_Description of the task_
An exact copy of all the entries is what is needed here.

Start of Data listing

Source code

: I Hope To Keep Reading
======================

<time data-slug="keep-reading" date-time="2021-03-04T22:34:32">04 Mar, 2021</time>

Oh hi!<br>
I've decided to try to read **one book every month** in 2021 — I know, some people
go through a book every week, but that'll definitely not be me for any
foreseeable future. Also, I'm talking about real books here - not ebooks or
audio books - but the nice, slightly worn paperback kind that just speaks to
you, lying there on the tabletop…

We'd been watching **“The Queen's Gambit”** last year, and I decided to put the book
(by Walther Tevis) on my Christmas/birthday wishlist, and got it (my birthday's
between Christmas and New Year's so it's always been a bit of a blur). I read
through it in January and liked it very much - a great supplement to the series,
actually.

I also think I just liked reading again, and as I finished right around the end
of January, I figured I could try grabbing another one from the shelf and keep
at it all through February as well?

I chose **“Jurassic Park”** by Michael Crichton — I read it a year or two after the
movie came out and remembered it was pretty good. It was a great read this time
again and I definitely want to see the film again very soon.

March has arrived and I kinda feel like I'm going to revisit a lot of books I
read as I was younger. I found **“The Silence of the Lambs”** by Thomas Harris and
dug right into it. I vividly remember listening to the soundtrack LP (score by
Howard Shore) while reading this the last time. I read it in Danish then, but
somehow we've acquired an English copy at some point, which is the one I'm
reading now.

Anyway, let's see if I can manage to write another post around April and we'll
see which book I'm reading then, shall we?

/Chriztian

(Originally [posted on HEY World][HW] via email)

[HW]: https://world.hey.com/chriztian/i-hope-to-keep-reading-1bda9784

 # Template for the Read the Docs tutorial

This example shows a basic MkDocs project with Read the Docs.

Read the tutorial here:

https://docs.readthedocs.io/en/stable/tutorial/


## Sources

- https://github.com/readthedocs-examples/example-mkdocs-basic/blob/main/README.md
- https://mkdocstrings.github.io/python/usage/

End of Data listing

_Solution for this exercise_
Source code

: I Hope To Keep Reading
======================

<time data-slug="keep-reading" date-time="2021-03-04T22:34:32">04 Mar, 2021</time>

Oh hi!<br>
I've decided to try to read **one book every month** in 2021 — I know, some people
go through a book every week, but that'll definitely not be me for any
foreseeable future. Also, I'm talking about real books here - not ebooks or
audio books - but the nice, slightly worn paperback kind that just speaks to
you, lying there on the tabletop…

We'd been watching **“The Queen's Gambit”** last year, and I decided to put the book
(by Walther Tevis) on my Christmas/birthday wishlist, and got it (my birthday's
between Christmas and New Year's so it's always been a bit of a blur). I read
through it in January and liked it very much - a great supplement to the series,
actually.

I also think I just liked reading again, and as I finished right around the end
of January, I figured I could try grabbing another one from the shelf and keep
at it all through February as well?

I chose **“Jurassic Park”** by Michael Crichton — I read it a year or two after the
movie came out and remembered it was pretty good. It was a great read this time
again and I definitely want to see the film again very soon.

March has arrived and I kinda feel like I'm going to revisit a lot of books I
read as I was younger. I found **“The Silence of the Lambs”** by Thomas Harris and
dug right into it. I vividly remember listening to the soundtrack LP (score by
Howard Shore) while reading this the last time. I read it in Danish then, but
somehow we've acquired an English copy at some point, which is the one I'm
reading now.

Anyway, let's see if I can manage to write another post around April and we'll
see which book I'm reading then, shall we?

/Chriztian

(Originally [posted on HEY World][HW] via email)

[HW]: https://world.hey.com/chriztian/i-hope-to-keep-reading-1bda9784

 # Template for the Read the Docs tutorial

This example shows a basic MkDocs project with Read the Docs.

Read the tutorial here:

https://docs.readthedocs.io/en/stable/tutorial/


## Sources

- https://github.com/readthedocs-examples/example-mkdocs-basic/blob/main/README.md
- https://mkdocstrings.github.io/python/usage/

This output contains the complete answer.